◆ WHAT TO DO: Write out exactly the lines of the entries below from the one holding "## Our Website" to the one holding "## Call for Workshops (CFW)", inclusive, and leave out all other lines.

◆ DATASET EXCERPTS:
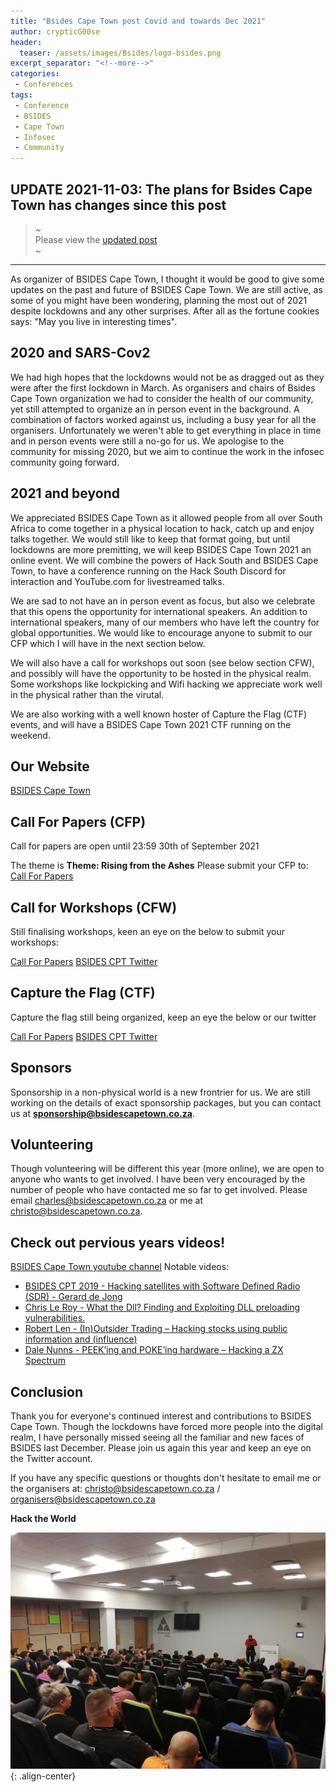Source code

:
```yaml
---
title: "Bsides Cape Town post Covid and towards Dec 2021"
author: crypticG00se
header:
  teaser: /assets/images/Bsides/logo-bsides.png
excerpt_separator: "<!--more-->"
categories:
 - Conferences
tags:
 - Conference
 - BSIDES
 - Cape Town
 - Infosec
 - Community
---
```


## **UPDATE 2021-11-03: The plans for Bsides Cape Town has changes since this post**  

> ~  
> Please view the [updated post](https://hacksouth.africa/conference/Bsides-Cape-Town-postponement/)  
> ~  
  
---  

As organizer of BSIDES Cape Town, I thought it would be good to give some updates on the past and future of BSIDES Cape Town.
We are still active, as some of you might have been wondering, planning the most out of 2021 despite lockdowns and any other surprises.
After all as the fortune cookies says: "May you live in interesting times".

## 2020 and SARS-Cov2

We had high hopes that the lockdowns would not be as dragged out as they were after the first lockdown in March. As organisers and
chairs of Bsides Cape Town organization we had to consider the health of our community, yet still attempted to organize an in person event in the background.
A combination of factors worked against us, including a busy year for all the organisers. Unfortunately we weren't able to get everything in place in time and in person events were still a no-go for us. 
We apologise to the community for missing 2020, but we aim to continue the work in the infosec community going forward. 

## 2021 and beyond
We appreciated BSIDES Cape Town as it allowed people from all over South Africa to come together in a physical location to hack, catch up and enjoy talks together.
We would still like to keep that format going, but until lockdowns are more premitting, we will keep BSIDES Cape Town 2021 an online event.
We will combine the powers of Hack South and BSIDES Cape Town, to have a conference running on the Hack South Discord for interaction
and YouTube.com for livestreamed talks.

We are sad to not have an in person event as focus, but also we celebrate that this opens the opportunity for international speakers.
An addition to international speakers,  many of our members who have left the country for global opportunities. We would like to encourage anyone to submit to our CFP which I will have in the next section below.

We will also have a call for workshops out soon (see below section CFW), and possibly will have the opportunity to be hosted in the physical realm.
Some workshops like lockpicking and Wifi hacking we appreciate work well in the physical rather than the virutal.

We are also working with a well known hoster of Capture the Flag (CTF) events, and will have a BSIDES Cape Town 2021 CTF running on the weekend.

## Our Website
[BSIDES Cape Town](https://bsidescapetown.co.za/)

## Call For Papers (CFP)
Call for papers are open until 23:59 30th of September 2021

The theme is **Theme: Rising from the Ashes**
Please submit your CFP to:
[Call For Papers](https://bsidescapetown.co.za/bsides-2021-conf/call-for-papers-2021/)

## Call for Workshops (CFW)
Still finalising workshops, keen an eye on the below to submit your workshops:

[Call For Papers](https://bsidescapetown.co.za/bsides-2021-conf/call-for-workshops-2021/)
[BSIDES CPT Twitter](https://twitter.com/BSidesCapeTown)
## Capture the Flag (CTF)
Capture the flag still being organized, keep an eye the below or our twitter

[Call For Papers](https://bsidescapetown.co.za/bsides-2021-conf/capture-the-flag-2021/)
[BSIDES CPT Twitter](https://twitter.com/BSidesCapeTown)

## Sponsors
Sponsorship in a non-physical world is a new frontrier for us. We are still working on the details of exact sponsorship packages, 
but you can contact us at **sponsorship@bsidescapetown.co.za**.

## Volunteering
Though volunteering will be different this year (more online), we are open to anyone who wants to get involved. I have been very encouraged by
the number of people who have contacted me so far to get involved. Please email charles@bsidescapetown.co.za or me at christo@bsidescapetown.co.za.

## Check out pervious years videos!
[BSIDES Cape Town youtube channel](https://www.youtube.com/channel/UCf3DodO2LfdbtHywUpI-nPA)
Notable videos:
* [BSIDES CPT 2019 - Hacking satellites with Software Defined Radio (SDR) - Gerard de Jong](https://www.youtube.com/watch?v=gMwciWchH3Q)
* [Chris Le Roy - What the Dll? Finding and Exploiting DLL preloading vulnerabilities.](https://www.youtube.com/watch?v=xvluwoPM8v8)
* [Robert Len - (In)Outsider Trading – Hacking stocks using public information and (influence)](https://www.youtube.com/watch?v=sfHeguTEkuE)
* [Dale Nunns - PEEK’ing and POKE’ing hardware – Hacking a ZX Spectrum](https://www.youtube.com/watch?v=uWXWc9FYGd0)
## Conclusion

Thank you for everyone's continued interest and contributions to BSIDES Cape Town. Though the lockdowns have forced more people into the 
digital realm, I have personally missed seeing all the familiar and new faces of BSIDES last December. Please join us again this year and keep an eye on the Twitter account.

If you have any specific questions or thoughts don't hesitate to email me or the organisers at:
christo@bsidescapetown.co.za / organisers@bsidescapetown.co.za

**Hack the World**

![](/assets/images/Bsides/IMG_20191207_174602.jpg){: .align-center}


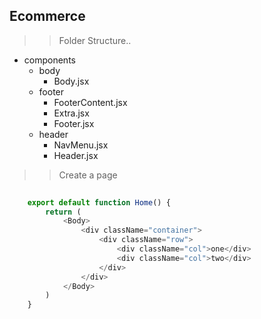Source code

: ## Ecommerce 

>> Folder Structure..

* components
    * body
        * Body.jsx
    * footer
        * FooterContent.jsx
        * Extra.jsx
        * Footer.jsx
    * header    
        * NavMenu.jsx
        * Header.jsx

>> Create a page        

```js
    
    export default function Home() {
        return (
            <Body>
                <div className="container">
                    <div className="row">
                        <div className="col">one</div>
                        <div className="col">two</div>
                    </div>
                </div>
            </Body>
        )
    }
```
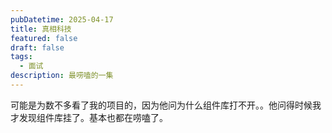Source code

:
 ```yaml
---
pubDatetime: 2025-04-17
title: 真相科技
featured: false
draft: false
tags:
  - 面试
description: 最唠嗑的一集
---
```


可能是为数不多看了我的项目的，因为他问为什么组件库打不开。。他问得时候我才发现组件库挂了。基本也都在唠嗑了。
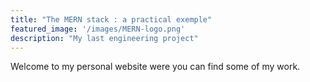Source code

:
 ```yaml
---
title: "The MERN stack : a practical exemple"
featured_image: '/images/MERN-logo.png'
description: "My last engineering project"
---
```

Welcome to my personal website were you can find some of my work.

◆ TASK RESPONSE:
## Our Website
[BSIDES Cape Town](https://bsidescapetown.co.za/)

## Call For Papers (CFP)
Call for papers are open until 23:59 30th of September 2021

The theme is **Theme: Rising from the Ashes**
Please submit your CFP to:
[Call For Papers](https://bsidescapetown.co.za/bsides-2021-conf/call-for-papers-2021/)

## Call for Workshops (CFW)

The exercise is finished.